Am Morgen herrschte große Aufregung im Tempelinnern. Die kostbare goldene Platte, die für Śrī Jagannātha verwendet wurde, fehlte. Vīrakiśora, der König von Purī, der als der „sich fortbewegende Jagannātha“ und die einzige Autorität in Tempelangelegenheiten Śrī Jagannāthas betrachtet wurde, wurde umgehend davon in Kenntnis gesetzt.

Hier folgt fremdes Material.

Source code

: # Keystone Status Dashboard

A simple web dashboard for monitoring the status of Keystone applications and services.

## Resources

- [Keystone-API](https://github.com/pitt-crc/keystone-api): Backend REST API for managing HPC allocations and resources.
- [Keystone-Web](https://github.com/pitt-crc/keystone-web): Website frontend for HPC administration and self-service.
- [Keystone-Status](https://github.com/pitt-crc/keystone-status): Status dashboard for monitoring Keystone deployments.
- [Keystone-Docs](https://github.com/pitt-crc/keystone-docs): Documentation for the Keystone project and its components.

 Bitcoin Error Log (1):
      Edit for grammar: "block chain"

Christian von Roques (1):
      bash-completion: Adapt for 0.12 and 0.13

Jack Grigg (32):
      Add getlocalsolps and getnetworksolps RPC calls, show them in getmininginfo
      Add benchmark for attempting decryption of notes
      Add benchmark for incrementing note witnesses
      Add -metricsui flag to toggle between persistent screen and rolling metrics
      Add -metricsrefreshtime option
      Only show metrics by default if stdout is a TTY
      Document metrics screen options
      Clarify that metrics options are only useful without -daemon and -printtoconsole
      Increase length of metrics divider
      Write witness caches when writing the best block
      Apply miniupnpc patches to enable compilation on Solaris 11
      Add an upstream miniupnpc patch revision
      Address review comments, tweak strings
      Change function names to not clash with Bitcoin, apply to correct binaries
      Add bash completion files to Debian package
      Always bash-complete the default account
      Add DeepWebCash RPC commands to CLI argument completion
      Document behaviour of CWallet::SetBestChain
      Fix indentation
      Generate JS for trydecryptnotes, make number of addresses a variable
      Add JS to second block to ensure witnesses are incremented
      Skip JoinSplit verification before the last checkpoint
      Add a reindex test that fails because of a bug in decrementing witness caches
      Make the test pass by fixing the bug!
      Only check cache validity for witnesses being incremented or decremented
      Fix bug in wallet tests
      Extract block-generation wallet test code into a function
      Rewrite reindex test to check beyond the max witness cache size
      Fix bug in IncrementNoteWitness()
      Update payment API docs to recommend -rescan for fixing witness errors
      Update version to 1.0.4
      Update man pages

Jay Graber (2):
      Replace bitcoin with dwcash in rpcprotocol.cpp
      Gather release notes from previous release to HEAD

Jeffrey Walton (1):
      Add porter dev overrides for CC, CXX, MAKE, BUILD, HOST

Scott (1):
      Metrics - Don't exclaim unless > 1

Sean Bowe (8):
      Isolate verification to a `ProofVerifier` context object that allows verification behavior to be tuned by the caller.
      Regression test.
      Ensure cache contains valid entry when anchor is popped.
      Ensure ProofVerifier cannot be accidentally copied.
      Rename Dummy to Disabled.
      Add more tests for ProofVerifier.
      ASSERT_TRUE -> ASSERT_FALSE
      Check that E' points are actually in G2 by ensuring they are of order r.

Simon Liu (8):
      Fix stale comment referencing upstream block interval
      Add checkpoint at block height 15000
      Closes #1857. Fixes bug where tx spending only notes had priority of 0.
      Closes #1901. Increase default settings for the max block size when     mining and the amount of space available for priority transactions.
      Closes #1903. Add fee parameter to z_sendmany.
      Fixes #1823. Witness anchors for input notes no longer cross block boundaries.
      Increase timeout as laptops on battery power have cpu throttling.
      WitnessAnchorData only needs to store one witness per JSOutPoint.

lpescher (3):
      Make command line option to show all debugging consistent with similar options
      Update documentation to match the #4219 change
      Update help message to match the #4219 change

Die Polizei verhaftete Bandhu Mohānti vor den Tempelmauern, als er noch am Schlafen war. Die goldene Platte wurde dem Tempel zurückgegeben, und der König wollte eine harte Strafe aussprechen. Bandhu Mohāntis Frau und Kinder weinten und flehten: „Der reiche Freund von Bandhu Mohānti hat das alles verbrochen!“ sagte die Frau, die ihren Mann verteidigen wollte. Bandhu Mohānti weinte nur. Er hätte nie gedacht, daß ihnen so ein Unglück widerfahren würde! Der König kündigte an, daß er das Urteil am darauffolgenden Tag sprechen werde.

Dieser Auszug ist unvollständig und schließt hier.